Task to carry out
Write out all the entries word for word, but skip any images.

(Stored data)
____________________

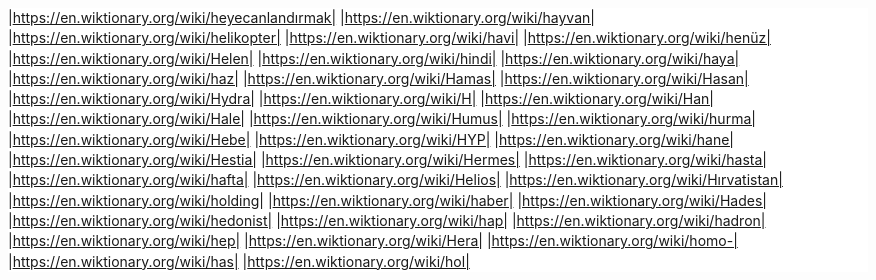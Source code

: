 |https://en.wiktionary.org/wiki/heyecanlandırmak|
|https://en.wiktionary.org/wiki/hayvan|
|https://en.wiktionary.org/wiki/helikopter|
|https://en.wiktionary.org/wiki/havi|
|https://en.wiktionary.org/wiki/henüz|
|https://en.wiktionary.org/wiki/Helen|
|https://en.wiktionary.org/wiki/hindi|
|https://en.wiktionary.org/wiki/haya|
|https://en.wiktionary.org/wiki/haz|
|https://en.wiktionary.org/wiki/Hamas|
|https://en.wiktionary.org/wiki/Hasan|
|https://en.wiktionary.org/wiki/Hydra|
|https://en.wiktionary.org/wiki/H|
|https://en.wiktionary.org/wiki/Han|
|https://en.wiktionary.org/wiki/Hale|
|https://en.wiktionary.org/wiki/Humus|
|https://en.wiktionary.org/wiki/hurma|
|https://en.wiktionary.org/wiki/Hebe|
|https://en.wiktionary.org/wiki/HYP|
|https://en.wiktionary.org/wiki/hane|
|https://en.wiktionary.org/wiki/Hestia|
|https://en.wiktionary.org/wiki/Hermes|
|https://en.wiktionary.org/wiki/hasta|
|https://en.wiktionary.org/wiki/hafta|
|https://en.wiktionary.org/wiki/Helios|
|https://en.wiktionary.org/wiki/Hırvatistan|
|https://en.wiktionary.org/wiki/holding|
|https://en.wiktionary.org/wiki/haber|
|https://en.wiktionary.org/wiki/Hades|
|https://en.wiktionary.org/wiki/hedonist|
|https://en.wiktionary.org/wiki/hap|
|https://en.wiktionary.org/wiki/hadron|
|https://en.wiktionary.org/wiki/hep|
|https://en.wiktionary.org/wiki/Hera|
|https://en.wiktionary.org/wiki/homo-|
|https://en.wiktionary.org/wiki/has|
|https://en.wiktionary.org/wiki/hol|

____________________

Task response
Source code

: |https://en.wiktionary.org/wiki/heyecanlandırmak|
|https://en.wiktionary.org/wiki/hayvan|
|https://en.wiktionary.org/wiki/helikopter|
|https://en.wiktionary.org/wiki/havi|
|https://en.wiktionary.org/wiki/henüz|
|https://en.wiktionary.org/wiki/Helen|
|https://en.wiktionary.org/wiki/hindi|
|https://en.wiktionary.org/wiki/haya|
|https://en.wiktionary.org/wiki/haz|
|https://en.wiktionary.org/wiki/Hamas|
|https://en.wiktionary.org/wiki/Hasan|
|https://en.wiktionary.org/wiki/Hydra|
|https://en.wiktionary.org/wiki/H|
|https://en.wiktionary.org/wiki/Han|
|https://en.wiktionary.org/wiki/Hale|
|https://en.wiktionary.org/wiki/Humus|
|https://en.wiktionary.org/wiki/hurma|
|https://en.wiktionary.org/wiki/Hebe|
|https://en.wiktionary.org/wiki/HYP|
|https://en.wiktionary.org/wiki/hane|
|https://en.wiktionary.org/wiki/Hestia|
|https://en.wiktionary.org/wiki/Hermes|
|https://en.wiktionary.org/wiki/hasta|
|https://en.wiktionary.org/wiki/hafta|
|https://en.wiktionary.org/wiki/Helios|
|https://en.wiktionary.org/wiki/Hırvatistan|
|https://en.wiktionary.org/wiki/holding|
|https://en.wiktionary.org/wiki/haber|
|https://en.wiktionary.org/wiki/Hades|
|https://en.wiktionary.org/wiki/hedonist|
|https://en.wiktionary.org/wiki/hap|
|https://en.wiktionary.org/wiki/hadron|
|https://en.wiktionary.org/wiki/hep|
|https://en.wiktionary.org/wiki/Hera|
|https://en.wiktionary.org/wiki/homo-|
|https://en.wiktionary.org/wiki/has|
|https://en.wiktionary.org/wiki/hol|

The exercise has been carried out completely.